Task material Block Start
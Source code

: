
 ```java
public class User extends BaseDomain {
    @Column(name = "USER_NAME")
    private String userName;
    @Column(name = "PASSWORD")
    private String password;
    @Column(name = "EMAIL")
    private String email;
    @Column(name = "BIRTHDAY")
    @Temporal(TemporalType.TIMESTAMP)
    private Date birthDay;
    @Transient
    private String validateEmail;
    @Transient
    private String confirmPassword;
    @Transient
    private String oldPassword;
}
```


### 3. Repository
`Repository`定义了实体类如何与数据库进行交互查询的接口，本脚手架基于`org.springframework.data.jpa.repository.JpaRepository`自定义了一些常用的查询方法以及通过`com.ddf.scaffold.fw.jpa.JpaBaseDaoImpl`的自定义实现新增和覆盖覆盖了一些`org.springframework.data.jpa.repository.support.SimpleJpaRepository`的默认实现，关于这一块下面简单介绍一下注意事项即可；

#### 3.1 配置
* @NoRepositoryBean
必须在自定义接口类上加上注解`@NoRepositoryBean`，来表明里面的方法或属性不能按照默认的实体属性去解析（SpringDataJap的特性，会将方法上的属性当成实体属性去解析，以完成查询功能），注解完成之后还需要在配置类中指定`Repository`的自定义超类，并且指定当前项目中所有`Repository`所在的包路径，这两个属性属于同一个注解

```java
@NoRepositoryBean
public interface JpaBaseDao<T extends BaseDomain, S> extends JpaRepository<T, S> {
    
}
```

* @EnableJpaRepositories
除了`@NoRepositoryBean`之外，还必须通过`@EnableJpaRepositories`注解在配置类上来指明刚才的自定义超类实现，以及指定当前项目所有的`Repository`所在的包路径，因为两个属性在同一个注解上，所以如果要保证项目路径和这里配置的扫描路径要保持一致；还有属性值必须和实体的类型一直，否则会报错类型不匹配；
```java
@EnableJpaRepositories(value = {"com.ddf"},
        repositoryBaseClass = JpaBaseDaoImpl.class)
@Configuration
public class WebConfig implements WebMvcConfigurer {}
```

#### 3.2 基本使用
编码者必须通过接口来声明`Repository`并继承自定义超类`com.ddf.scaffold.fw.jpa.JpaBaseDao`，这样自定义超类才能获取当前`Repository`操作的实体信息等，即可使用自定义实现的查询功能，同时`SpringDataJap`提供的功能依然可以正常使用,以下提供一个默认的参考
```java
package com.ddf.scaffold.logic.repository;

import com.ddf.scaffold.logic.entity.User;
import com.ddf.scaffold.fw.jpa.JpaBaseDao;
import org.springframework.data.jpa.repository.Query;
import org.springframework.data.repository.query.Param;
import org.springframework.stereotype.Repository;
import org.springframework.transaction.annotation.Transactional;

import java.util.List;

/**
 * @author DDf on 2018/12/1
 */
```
Task material Block End
What this task involves:
What you return should match every line above exactly.

Response to the task:
Source code

:
 ```java
public class User extends BaseDomain {
    @Column(name = "USER_NAME")
    private String userName;
    @Column(name = "PASSWORD")
    private String password;
    @Column(name = "EMAIL")
    private String email;
    @Column(name = "BIRTHDAY")
    @Temporal(TemporalType.TIMESTAMP)
    private Date birthDay;
    @Transient
    private String validateEmail;
    @Transient
    private String confirmPassword;
    @Transient
    private String oldPassword;
}
```


### 3. Repository
`Repository`定义了实体类如何与数据库进行交互查询的接口，本脚手架基于`org.springframework.data.jpa.repository.JpaRepository`自定义了一些常用的查询方法以及通过`com.ddf.scaffold.fw.jpa.JpaBaseDaoImpl`的自定义实现新增和覆盖覆盖了一些`org.springframework.data.jpa.repository.support.SimpleJpaRepository`的默认实现，关于这一块下面简单介绍一下注意事项即可；

#### 3.1 配置
* @NoRepositoryBean
必须在自定义接口类上加上注解`@NoRepositoryBean`，来表明里面的方法或属性不能按照默认的实体属性去解析（SpringDataJap的特性，会将方法上的属性当成实体属性去解析，以完成查询功能），注解完成之后还需要在配置类中指定`Repository`的自定义超类，并且指定当前项目中所有`Repository`所在的包路径，这两个属性属于同一个注解

```java
@NoRepositoryBean
public interface JpaBaseDao<T extends BaseDomain, S> extends JpaRepository<T, S> {
    
}
```

* @EnableJpaRepositories
除了`@NoRepositoryBean`之外，还必须通过`@EnableJpaRepositories`注解在配置类上来指明刚才的自定义超类实现，以及指定当前项目所有的`Repository`所在的包路径，因为两个属性在同一个注解上，所以如果要保证项目路径和这里配置的扫描路径要保持一致；还有属性值必须和实体的类型一直，否则会报错类型不匹配；
```java
@EnableJpaRepositories(value = {"com.ddf"},
        repositoryBaseClass = JpaBaseDaoImpl.class)
@Configuration
public class WebConfig implements WebMvcConfigurer {}
```

#### 3.2 基本使用
编码者必须通过接口来声明`Repository`并继承自定义超类`com.ddf.scaffold.fw.jpa.JpaBaseDao`，这样自定义超类才能获取当前`Repository`操作的实体信息等，即可使用自定义实现的查询功能，同时`SpringDataJap`提供的功能依然可以正常使用,以下提供一个默认的参考
```java
package com.ddf.scaffold.logic.repository;

import com.ddf.scaffold.logic.entity.User;
import com.ddf.scaffold.fw.jpa.JpaBaseDao;
import org.springframework.data.jpa.repository.Query;
import org.springframework.data.repository.query.Param;
import org.springframework.stereotype.Repository;
import org.springframework.transaction.annotation.Transactional;

import java.util.List;

/**
 * @author DDf on 2018/12/1
 */
```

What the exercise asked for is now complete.